Gamal Eid was heading to Amman on his way back from Beirut after participating in the celebrations honoring Ibrahim Issa, editor of the Addustour newspaper and awarding him the annual prize of the World Association of Newspapers. From there he went to Oman to participate in some meetings to prepare for a training course for journalists, but he was taken by surprise by the arrest as Jordanian intelligence had not informed him until an hour previously that he was not desired in Jordan, and then he was detained for five hours in a dirty cell at the airport.

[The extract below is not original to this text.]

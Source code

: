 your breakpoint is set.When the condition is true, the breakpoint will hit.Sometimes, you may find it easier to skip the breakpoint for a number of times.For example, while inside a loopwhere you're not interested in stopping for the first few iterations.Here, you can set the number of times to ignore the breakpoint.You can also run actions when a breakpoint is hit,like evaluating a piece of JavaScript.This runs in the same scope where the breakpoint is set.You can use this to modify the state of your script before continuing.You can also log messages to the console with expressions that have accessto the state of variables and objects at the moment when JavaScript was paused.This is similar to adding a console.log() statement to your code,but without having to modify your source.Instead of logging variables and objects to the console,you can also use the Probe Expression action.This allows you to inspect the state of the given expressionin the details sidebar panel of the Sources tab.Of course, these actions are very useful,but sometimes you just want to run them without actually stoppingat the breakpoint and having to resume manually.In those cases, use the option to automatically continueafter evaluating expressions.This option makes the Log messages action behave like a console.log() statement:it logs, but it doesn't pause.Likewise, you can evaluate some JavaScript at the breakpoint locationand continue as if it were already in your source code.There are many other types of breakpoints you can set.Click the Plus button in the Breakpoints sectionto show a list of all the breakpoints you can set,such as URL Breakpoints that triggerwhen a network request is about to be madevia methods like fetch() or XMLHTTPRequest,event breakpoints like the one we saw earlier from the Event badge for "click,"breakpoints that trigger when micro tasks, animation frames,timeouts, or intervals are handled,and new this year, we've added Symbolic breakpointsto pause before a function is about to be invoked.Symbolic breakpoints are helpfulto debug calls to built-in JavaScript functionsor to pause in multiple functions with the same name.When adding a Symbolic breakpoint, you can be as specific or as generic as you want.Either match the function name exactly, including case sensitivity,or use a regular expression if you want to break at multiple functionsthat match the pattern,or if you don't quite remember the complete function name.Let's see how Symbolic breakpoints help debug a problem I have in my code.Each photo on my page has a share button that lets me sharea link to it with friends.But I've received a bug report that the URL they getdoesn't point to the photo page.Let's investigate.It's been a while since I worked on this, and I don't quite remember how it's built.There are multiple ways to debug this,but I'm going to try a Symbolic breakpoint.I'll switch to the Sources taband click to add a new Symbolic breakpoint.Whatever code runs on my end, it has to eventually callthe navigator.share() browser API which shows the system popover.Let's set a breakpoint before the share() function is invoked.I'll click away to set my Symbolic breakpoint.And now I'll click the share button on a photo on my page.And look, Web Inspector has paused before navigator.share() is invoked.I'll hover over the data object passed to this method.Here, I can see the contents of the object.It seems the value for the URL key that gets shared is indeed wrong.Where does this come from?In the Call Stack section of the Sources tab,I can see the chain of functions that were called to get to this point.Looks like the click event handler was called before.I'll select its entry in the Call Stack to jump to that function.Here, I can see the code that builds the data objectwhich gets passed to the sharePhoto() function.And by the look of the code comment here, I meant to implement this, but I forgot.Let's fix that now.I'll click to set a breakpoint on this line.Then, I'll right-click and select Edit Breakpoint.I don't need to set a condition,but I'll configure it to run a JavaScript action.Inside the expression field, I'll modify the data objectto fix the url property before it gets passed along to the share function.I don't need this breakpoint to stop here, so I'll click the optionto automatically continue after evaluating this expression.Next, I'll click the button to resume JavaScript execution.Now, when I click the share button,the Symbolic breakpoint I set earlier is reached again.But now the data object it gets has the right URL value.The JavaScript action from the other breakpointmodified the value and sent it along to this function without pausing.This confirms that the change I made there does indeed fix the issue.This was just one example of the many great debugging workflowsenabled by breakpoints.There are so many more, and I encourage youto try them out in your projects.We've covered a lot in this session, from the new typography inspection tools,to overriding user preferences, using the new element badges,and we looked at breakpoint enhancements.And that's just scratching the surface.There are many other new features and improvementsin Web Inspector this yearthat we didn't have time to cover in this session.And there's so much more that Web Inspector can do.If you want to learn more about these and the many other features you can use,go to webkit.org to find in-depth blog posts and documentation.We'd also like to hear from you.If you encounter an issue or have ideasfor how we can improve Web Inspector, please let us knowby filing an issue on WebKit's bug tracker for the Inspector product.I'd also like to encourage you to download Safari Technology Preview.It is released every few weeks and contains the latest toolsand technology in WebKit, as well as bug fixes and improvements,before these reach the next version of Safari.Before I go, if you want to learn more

Preventing Gamal Eid from entering and then deporting him from Jordan is contrary to the assertions of the Jordanian king that “Freedom of expression in Jordan is limited only by the sky”. The Jordanian intelligence agency had not forgiven him for criticizing the state of freedom of expression in Jordan two years ago in Amman, during his speech at a conference called by AMARC Network”, on the subject freedom of expression in the Arab world. This was in November 2006, and a Jordanian security officer told him angrily not to think about returning to Jordan again, which was not taken seriously by Gamal.

“Apparently I committed two crimes, firstly criticizing the state of freedom of expression in Jordan and in addition refusing to pay a bribe as was suggested to me by some intelligence officers. I don’t know whether bribery was necessary to keep me out of the filthy cell in which I was detained in or to let me into Jordan, in any case I refuse on principal to pay any bribe. ” said Gamal Eid.

The Arabic Network for Human Rights Information has condemned strongly this retaliation from Jordanian intelligence against its director and his detention in a cell in the airport – ALIA Airport – saying, “Maybe the Jordon Intelligence Agency has the right to prevent Gamal Eid from entering Jordon, but it doesn’t have the right to arrest and detain him in this way, because he has not been charged with any crime, unless criticism of the state of freedom of expression in Jordon is a crime calling for such a punishment. It’s an ill-mannered way to act by state’s police and intelligence.

  • While this story is pretty much one-sided right now (although I expect the Jordanian government to deny it ever happened), it would remain tragically ironic for such a thing to have taken place only three weeks after His Majesty King Abdullah made a few highly-publicized assurances regarding free speech in Jordan…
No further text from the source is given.